Autophagy is a process of lysosomal degradation and elimination of the intracellular content in stressed cells which reportedly has a crucial part in the occurrence and development of tumors. The sixth most prevalent cancer all over the world is head and neck squamous cell carcinoma (HNSCC). HNSCC is associated with an increased incidence of morbidity and mortality, seriously affecting human health. This investigation examined the relationship between genes linked to autophagy and the prognosis for HNSCC, aiming to discover new autophagy-related biomarkers of HNSCC prognosis.

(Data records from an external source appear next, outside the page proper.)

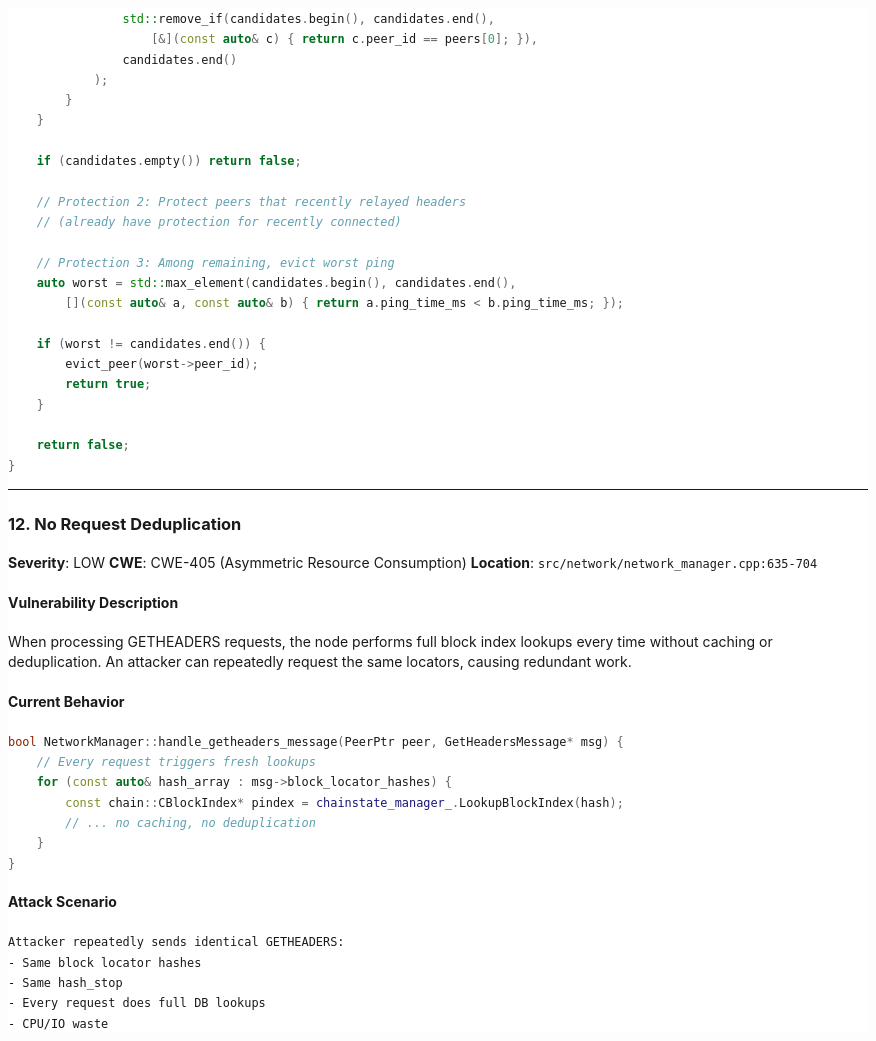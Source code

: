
 ```cpp
                std::remove_if(candidates.begin(), candidates.end(),
                    [&](const auto& c) { return c.peer_id == peers[0]; }),
                candidates.end()
            );
        }
    }

    if (candidates.empty()) return false;

    // Protection 2: Protect peers that recently relayed headers
    // (already have protection for recently connected)

    // Protection 3: Among remaining, evict worst ping
    auto worst = std::max_element(candidates.begin(), candidates.end(),
        [](const auto& a, const auto& b) { return a.ping_time_ms < b.ping_time_ms; });

    if (worst != candidates.end()) {
        evict_peer(worst->peer_id);
        return true;
    }

    return false;
}
```

---

### 12. No Request Deduplication
**Severity**: LOW
**CWE**: CWE-405 (Asymmetric Resource Consumption)
**Location**: `src/network/network_manager.cpp:635-704`

#### Vulnerability Description
When processing GETHEADERS requests, the node performs full block index lookups every time without caching or deduplication. An attacker can repeatedly request the same locators, causing redundant work.

#### Current Behavior
```cpp
bool NetworkManager::handle_getheaders_message(PeerPtr peer, GetHeadersMessage* msg) {
    // Every request triggers fresh lookups
    for (const auto& hash_array : msg->block_locator_hashes) {
        const chain::CBlockIndex* pindex = chainstate_manager_.LookupBlockIndex(hash);
        // ... no caching, no deduplication
    }
}
```

#### Attack Scenario
```
Attacker repeatedly sends identical GETHEADERS:
- Same block locator hashes
- Same hash_stop
- Every request does full DB lookups
- CPU/IO waste
```
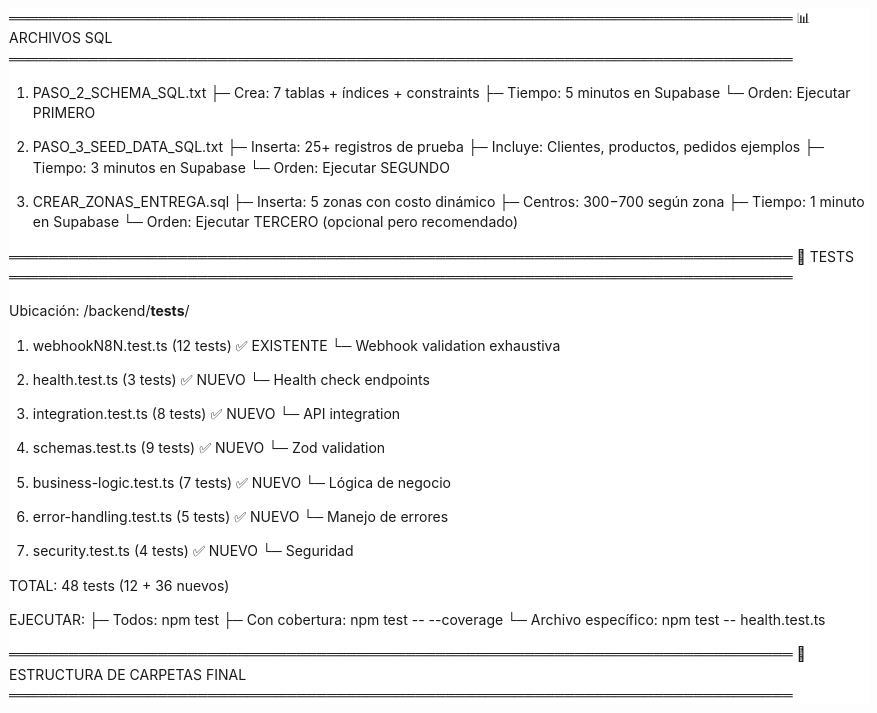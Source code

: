 ═══════════════════════════════════════════════════════════════════════════════
📊 ARCHIVOS SQL
═══════════════════════════════════════════════════════════════════════════════

1. PASO_2_SCHEMA_SQL.txt
   ├─ Crea: 7 tablas + índices + constraints
   ├─ Tiempo: 5 minutos en Supabase
   └─ Orden: Ejecutar PRIMERO

2. PASO_3_SEED_DATA_SQL.txt
   ├─ Inserta: 25+ registros de prueba
   ├─ Incluye: Clientes, productos, pedidos ejemplos
   ├─ Tiempo: 3 minutos en Supabase
   └─ Orden: Ejecutar SEGUNDO

3. CREAR_ZONAS_ENTREGA.sql
   ├─ Inserta: 5 zonas con costo dinámico
   ├─ Centros: $300-$700 según zona
   ├─ Tiempo: 1 minuto en Supabase
   └─ Orden: Ejecutar TERCERO (opcional pero recomendado)

═══════════════════════════════════════════════════════════════════════════════
🧪 TESTS
═══════════════════════════════════════════════════════════════════════════════

Ubicación: /backend/__tests__/

1. webhookN8N.test.ts (12 tests) ✅ EXISTENTE
   └─ Webhook validation exhaustiva

2. health.test.ts (3 tests) ✅ NUEVO
   └─ Health check endpoints

3. integration.test.ts (8 tests) ✅ NUEVO
   └─ API integration

4. schemas.test.ts (9 tests) ✅ NUEVO
   └─ Zod validation

5. business-logic.test.ts (7 tests) ✅ NUEVO
   └─ Lógica de negocio

6. error-handling.test.ts (5 tests) ✅ NUEVO
   └─ Manejo de errores

7. security.test.ts (4 tests) ✅ NUEVO
   └─ Seguridad

TOTAL: 48 tests (12 + 36 nuevos)

EJECUTAR:
├─ Todos: npm test
├─ Con cobertura: npm test -- --coverage
└─ Archivo específico: npm test -- health.test.ts

═══════════════════════════════════════════════════════════════════════════════
📁 ESTRUCTURA DE CARPETAS FINAL
═══════════════════════════════════════════════════════════════════════════════
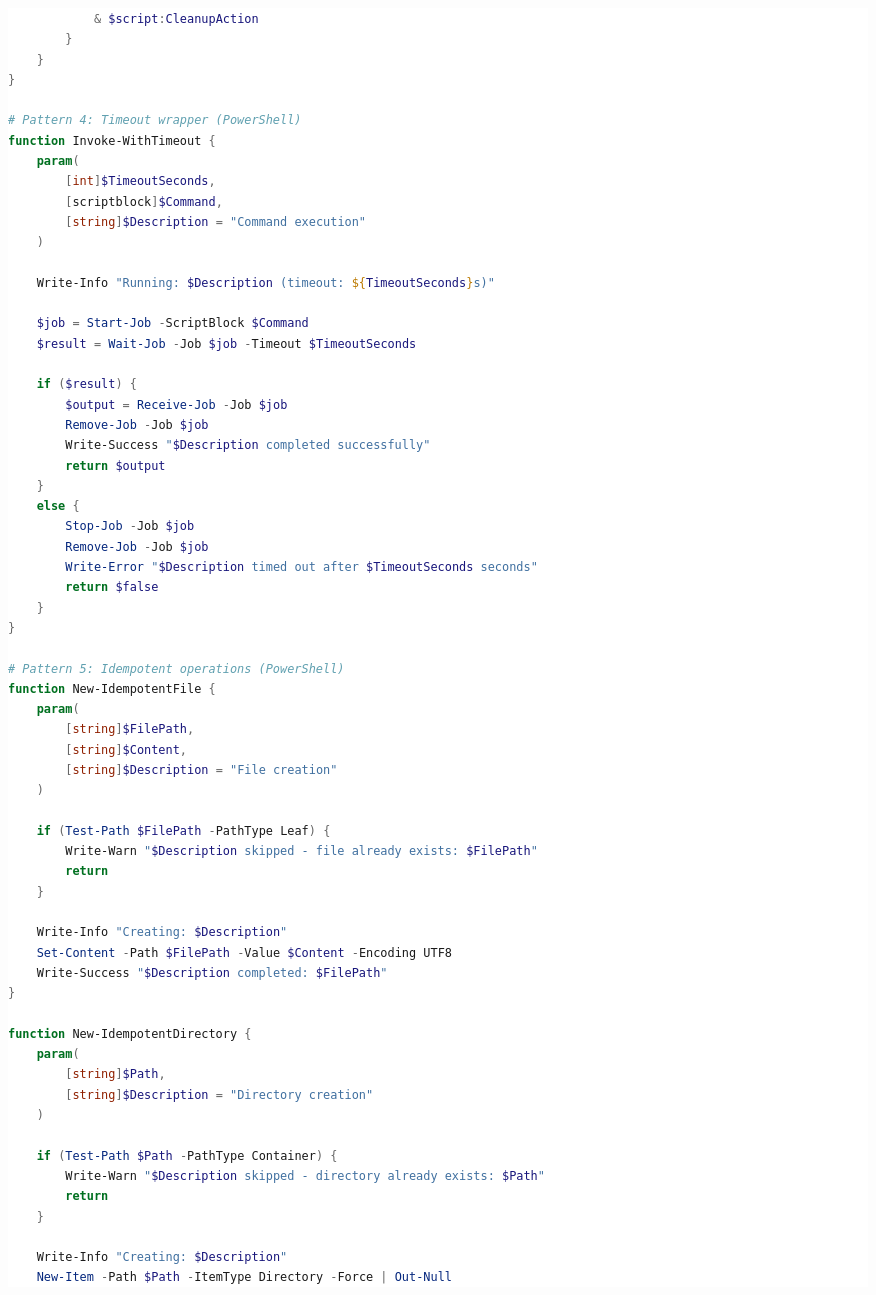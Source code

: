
 ```powershell
            & $script:CleanupAction
        }
    }
}

# Pattern 4: Timeout wrapper (PowerShell)
function Invoke-WithTimeout {
    param(
        [int]$TimeoutSeconds,
        [scriptblock]$Command,
        [string]$Description = "Command execution"
    )
    
    Write-Info "Running: $Description (timeout: ${TimeoutSeconds}s)"
    
    $job = Start-Job -ScriptBlock $Command
    $result = Wait-Job -Job $job -Timeout $TimeoutSeconds
    
    if ($result) {
        $output = Receive-Job -Job $job
        Remove-Job -Job $job
        Write-Success "$Description completed successfully"
        return $output
    }
    else {
        Stop-Job -Job $job
        Remove-Job -Job $job
        Write-Error "$Description timed out after $TimeoutSeconds seconds"
        return $false
    }
}

# Pattern 5: Idempotent operations (PowerShell)
function New-IdempotentFile {
    param(
        [string]$FilePath,
        [string]$Content,
        [string]$Description = "File creation"
    )
    
    if (Test-Path $FilePath -PathType Leaf) {
        Write-Warn "$Description skipped - file already exists: $FilePath"
        return
    }
    
    Write-Info "Creating: $Description"
    Set-Content -Path $FilePath -Value $Content -Encoding UTF8
    Write-Success "$Description completed: $FilePath"
}

function New-IdempotentDirectory {
    param(
        [string]$Path,
        [string]$Description = "Directory creation"
    )
    
    if (Test-Path $Path -PathType Container) {
        Write-Warn "$Description skipped - directory already exists: $Path"
        return
    }
    
    Write-Info "Creating: $Description"
    New-Item -Path $Path -ItemType Directory -Force | Out-Null
```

The Cancer Genome Atlas (TCGA) HNSCC database was utilized for identifying differentially expressed 38 autophagy-related genes. Through the use of LASSO regression, univariate Cox analysis, and multivariate Cox analysis, a prognostic model of 6 autophagy-related genes was developed. The interested genes FADD, EGFR, and CTSL expression in the HNSCC cell line was determined via qRT-PCR. Following the model risk score, patients were grouped into high- or low-risk groups. The results of the survival analysis showed that the high-risk group’s overall survival time was considerably shorter in comparison to the low-risk group (P <0.001). Nomograms were established and calibration curves were verified using receiver operating characteristics (ROC) analysis. It was found that autophagy-related gene signatures were more effective as independent prognostic indicators than other single indicators. The selected autophagy-related gene signature was linked to the overall survival time of HNSCC patients. qRT-PCR results showed that FADD, EGFR, and CTSL genes dispalyed obvious upregulation in HNSCC cell line. The current study provides potential prognostic markers for predicting clinical HNSCC prognosis. Our data suggests potential clinical applications of HNSCC autophagy markers.